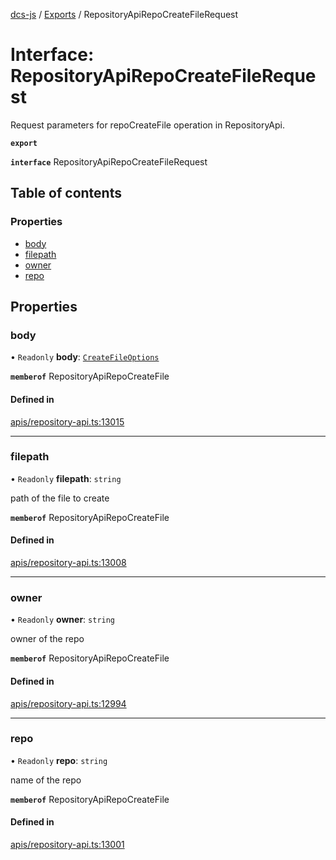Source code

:[dcs-js](../README.md) / [Exports](../modules.md) / RepositoryApiRepoCreateFileRequest

# Interface: RepositoryApiRepoCreateFileRequest

Request parameters for repoCreateFile operation in RepositoryApi.

**`export`**

**`interface`** RepositoryApiRepoCreateFileRequest

## Table of contents

### Properties

- [body](RepositoryApiRepoCreateFileRequest.md#body)
- [filepath](RepositoryApiRepoCreateFileRequest.md#filepath)
- [owner](RepositoryApiRepoCreateFileRequest.md#owner)
- [repo](RepositoryApiRepoCreateFileRequest.md#repo)

## Properties

### <a id="body" name="body"></a> body

• `Readonly` **body**: [`CreateFileOptions`](CreateFileOptions.md)

**`memberof`** RepositoryApiRepoCreateFile

#### Defined in

[apis/repository-api.ts:13015](https://github.com/unfoldingWord/dcs-js/blob/b29eb7a/apis/repository-api.ts#L13015)

___

### <a id="filepath" name="filepath"></a> filepath

• `Readonly` **filepath**: `string`

path of the file to create

**`memberof`** RepositoryApiRepoCreateFile

#### Defined in

[apis/repository-api.ts:13008](https://github.com/unfoldingWord/dcs-js/blob/b29eb7a/apis/repository-api.ts#L13008)

___

### <a id="owner" name="owner"></a> owner

• `Readonly` **owner**: `string`

owner of the repo

**`memberof`** RepositoryApiRepoCreateFile

#### Defined in

[apis/repository-api.ts:12994](https://github.com/unfoldingWord/dcs-js/blob/b29eb7a/apis/repository-api.ts#L12994)

___

### <a id="repo" name="repo"></a> repo

• `Readonly` **repo**: `string`

name of the repo

**`memberof`** RepositoryApiRepoCreateFile

#### Defined in

[apis/repository-api.ts:13001](https://github.com/unfoldingWord/dcs-js/blob/b29eb7a/apis/repository-api.ts#L13001)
===============
Exercise description>
Return all of the entries exactly as written, but drop any pictures they hold.

Your solution>
Source code

:[dcs-js](../README.md) / [Exports](../modules.md) / RepositoryApiRepoCreateFileRequest

# Interface: RepositoryApiRepoCreateFileRequest

Request parameters for repoCreateFile operation in RepositoryApi.

**`export`**

**`interface`** RepositoryApiRepoCreateFileRequest

## Table of contents

### Properties

- [body](RepositoryApiRepoCreateFileRequest.md#body)
- [filepath](RepositoryApiRepoCreateFileRequest.md#filepath)
- [owner](RepositoryApiRepoCreateFileRequest.md#owner)
- [repo](RepositoryApiRepoCreateFileRequest.md#repo)

## Properties

### <a id="body" name="body"></a> body

• `Readonly` **body**: [`CreateFileOptions`](CreateFileOptions.md)

**`memberof`** RepositoryApiRepoCreateFile

#### Defined in

[apis/repository-api.ts:13015](https://github.com/unfoldingWord/dcs-js/blob/b29eb7a/apis/repository-api.ts#L13015)

___

### <a id="filepath" name="filepath"></a> filepath

• `Readonly` **filepath**: `string`

path of the file to create

**`memberof`** RepositoryApiRepoCreateFile

#### Defined in

[apis/repository-api.ts:13008](https://github.com/unfoldingWord/dcs-js/blob/b29eb7a/apis/repository-api.ts#L13008)

___

### <a id="owner" name="owner"></a> owner

• `Readonly` **owner**: `string`

owner of the repo

**`memberof`** RepositoryApiRepoCreateFile

#### Defined in

[apis/repository-api.ts:12994](https://github.com/unfoldingWord/dcs-js/blob/b29eb7a/apis/repository-api.ts#L12994)

___

### <a id="repo" name="repo"></a> repo

• `Readonly` **repo**: `string`

name of the repo

**`memberof`** RepositoryApiRepoCreateFile

#### Defined in

[apis/repository-api.ts:13001](https://github.com/unfoldingWord/dcs-js/blob/b29eb7a/apis/repository-api.ts#L13001)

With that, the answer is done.